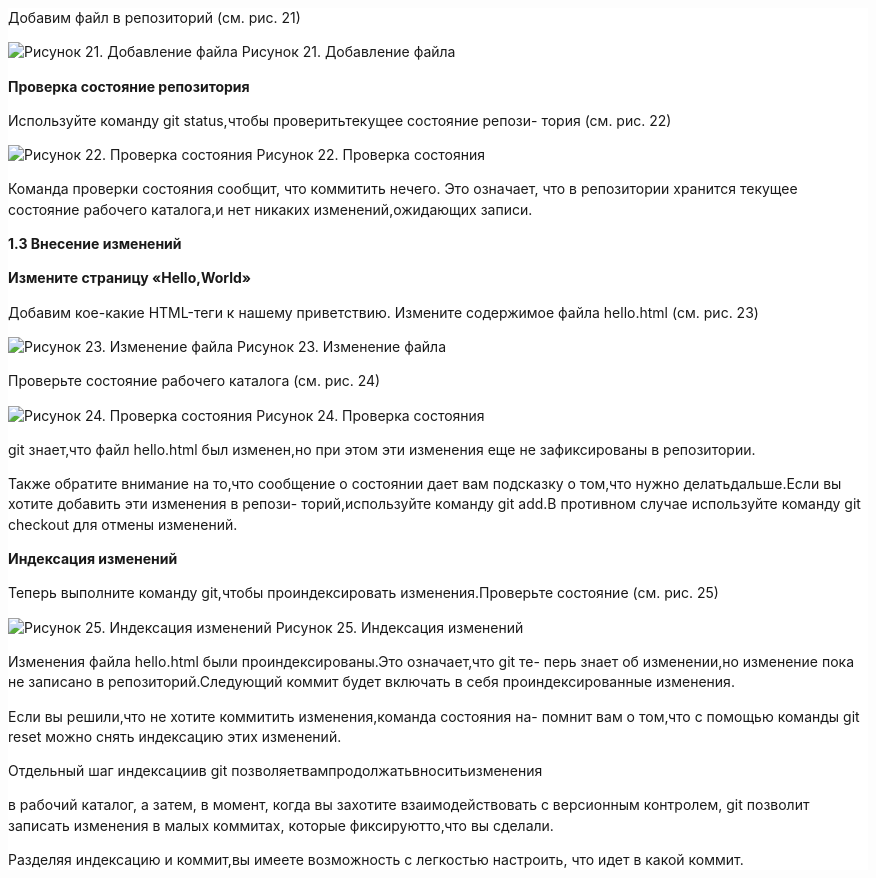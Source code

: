 Добавим файл в репозиторий (см. рис. 21)

![Рисунок 21. Добавление файла](https://i.imgur.com/Nrltmlq.png)
Рисунок 21. Добавление файла

**Проверка состояние репозитория**

Используйте команду git status,чтобы проверитьтекущее состояние репози- тория (см. рис. 22)

![Рисунок 22. Проверка состояния](https://i.imgur.com/WCMMj8M.png)
Рисунок 22. Проверка состояния

Команда проверки состояния сообщит, что коммитить нечего. Это означает, что в репозитории хранится текущее состояние рабочего каталога,и нет никаких изменений,ожидающих записи.

**1.3 Внесение изменений**

**Измените страницу «Hello,World»**

Добавим кое-какие HTML-теги к нашему приветствию. Измените содержимое файла hello.html (см. рис. 23)

![Рисунок 23. Изменение файла](https://i.imgur.com/JxBOVxn.png)
Рисунок 23. Изменение файла

Проверьте состояние рабочего каталога (см. рис. 24)

![Рисунок 24. Проверка состояния](https://i.imgur.com/5lF17Vh.png)
Рисунок 24. Проверка состояния

git знает,что файл hello.html был изменен,но при этом эти изменения еще не зафиксированы в репозитории.

Также обратите внимание на то,что сообщение о состоянии дает вам подсказку о том,что нужно делатьдальше.Если вы хотите добавить эти изменения в репози- торий,используйте команду git add.В противном случае используйте команду git сheckout для отмены изменений.

**Индексация изменений**

Теперь выполните команду git,чтобы проиндексировать изменения.Проверьте состояние (см. рис. 25)

![Рисунок 25. Индексация изменений](https://i.imgur.com/uB0zLQe.png)
Рисунок 25. Индексация изменений

Изменения файла hello.html были проиндексированы.Это означает,что git те- перь знает об изменении,но изменение пока не записано в репозиторий.Следующий коммит будет включать в себя проиндексированные изменения.

Если вы решили,что не хотите коммитить изменения,команда состояния на- помнит вам о том,что с помощью команды git reset можно снять индексацию этих изменений.

Отдельный шаг индексациив git позволяетвампродолжатьвноситьизменения

в рабочий каталог, а затем, в момент, когда вы захотите взаимодействовать с версионным контролем, git позволит записать изменения в малых коммитах, которые фиксируютто,что вы сделали.

Разделяя индексацию и коммит,вы имеете возможность с легкостью настроить, что идет в какой коммит.
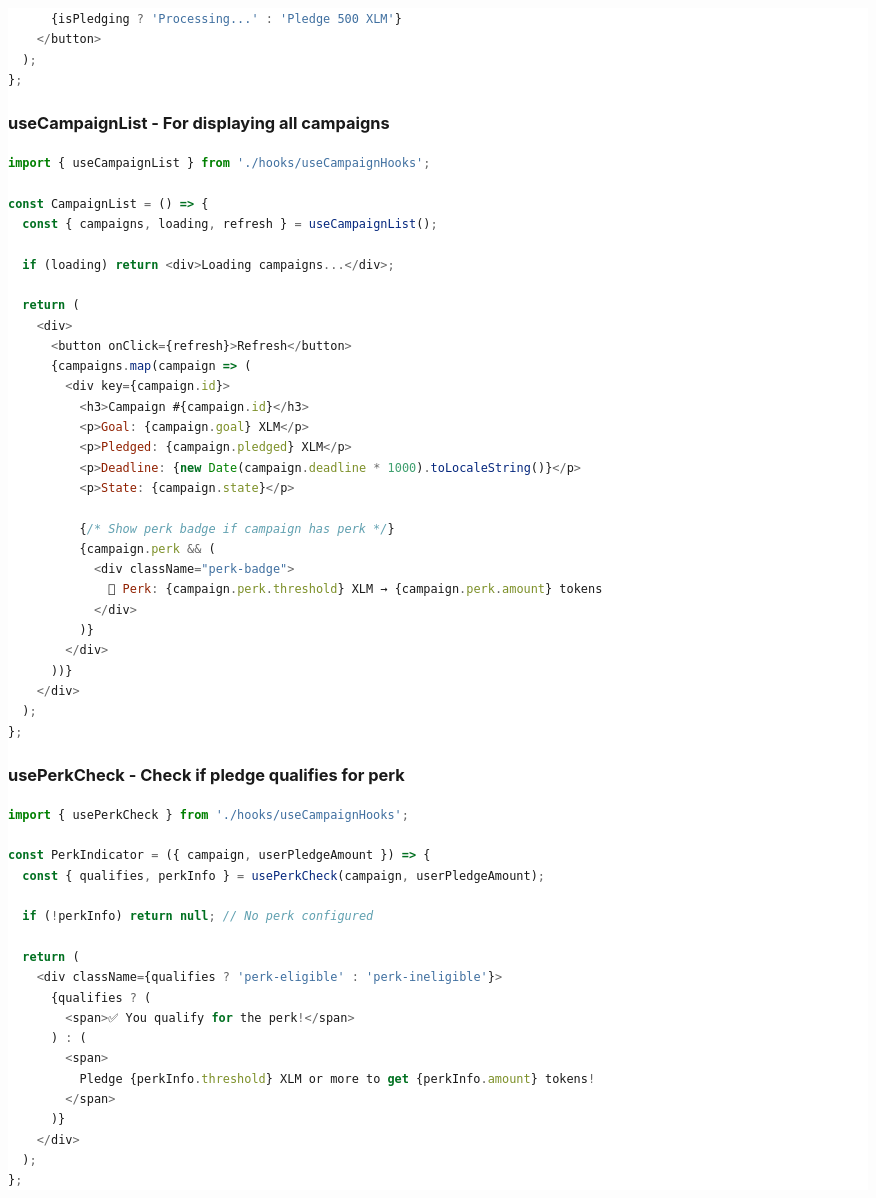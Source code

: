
 ```javascript
      {isPledging ? 'Processing...' : 'Pledge 500 XLM'}
    </button>
  );
};
```

### **useCampaignList** - For displaying all campaigns

```javascript
import { useCampaignList } from './hooks/useCampaignHooks';

const CampaignList = () => {
  const { campaigns, loading, refresh } = useCampaignList();
  
  if (loading) return <div>Loading campaigns...</div>;
  
  return (
    <div>
      <button onClick={refresh}>Refresh</button>
      {campaigns.map(campaign => (
        <div key={campaign.id}>
          <h3>Campaign #{campaign.id}</h3>
          <p>Goal: {campaign.goal} XLM</p>
          <p>Pledged: {campaign.pledged} XLM</p>
          <p>Deadline: {new Date(campaign.deadline * 1000).toLocaleString()}</p>
          <p>State: {campaign.state}</p>
          
          {/* Show perk badge if campaign has perk */}
          {campaign.perk && (
            <div className="perk-badge">
              🎁 Perk: {campaign.perk.threshold} XLM → {campaign.perk.amount} tokens
            </div>
          )}
        </div>
      ))}
    </div>
  );
};
```

### **usePerkCheck** - Check if pledge qualifies for perk

```javascript
import { usePerkCheck } from './hooks/useCampaignHooks';

const PerkIndicator = ({ campaign, userPledgeAmount }) => {
  const { qualifies, perkInfo } = usePerkCheck(campaign, userPledgeAmount);
  
  if (!perkInfo) return null; // No perk configured
  
  return (
    <div className={qualifies ? 'perk-eligible' : 'perk-ineligible'}>
      {qualifies ? (
        <span>✅ You qualify for the perk!</span>
      ) : (
        <span>
          Pledge {perkInfo.threshold} XLM or more to get {perkInfo.amount} tokens!
        </span>
      )}
    </div>
  );
};
```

● ● ● ●

Each line above where the word "коммитить" occurs should be copied out.

Response area:
Команда проверки состояния сообщит, что коммитить нечего. Это означает, что в репозитории хранится текущее состояние рабочего каталога,и нет никаких изменений,ожидающих записи.
Если вы решили,что не хотите коммитить изменения,команда состояния на- помнит вам о том,что с помощью команды git reset можно снять индексацию этих изменений.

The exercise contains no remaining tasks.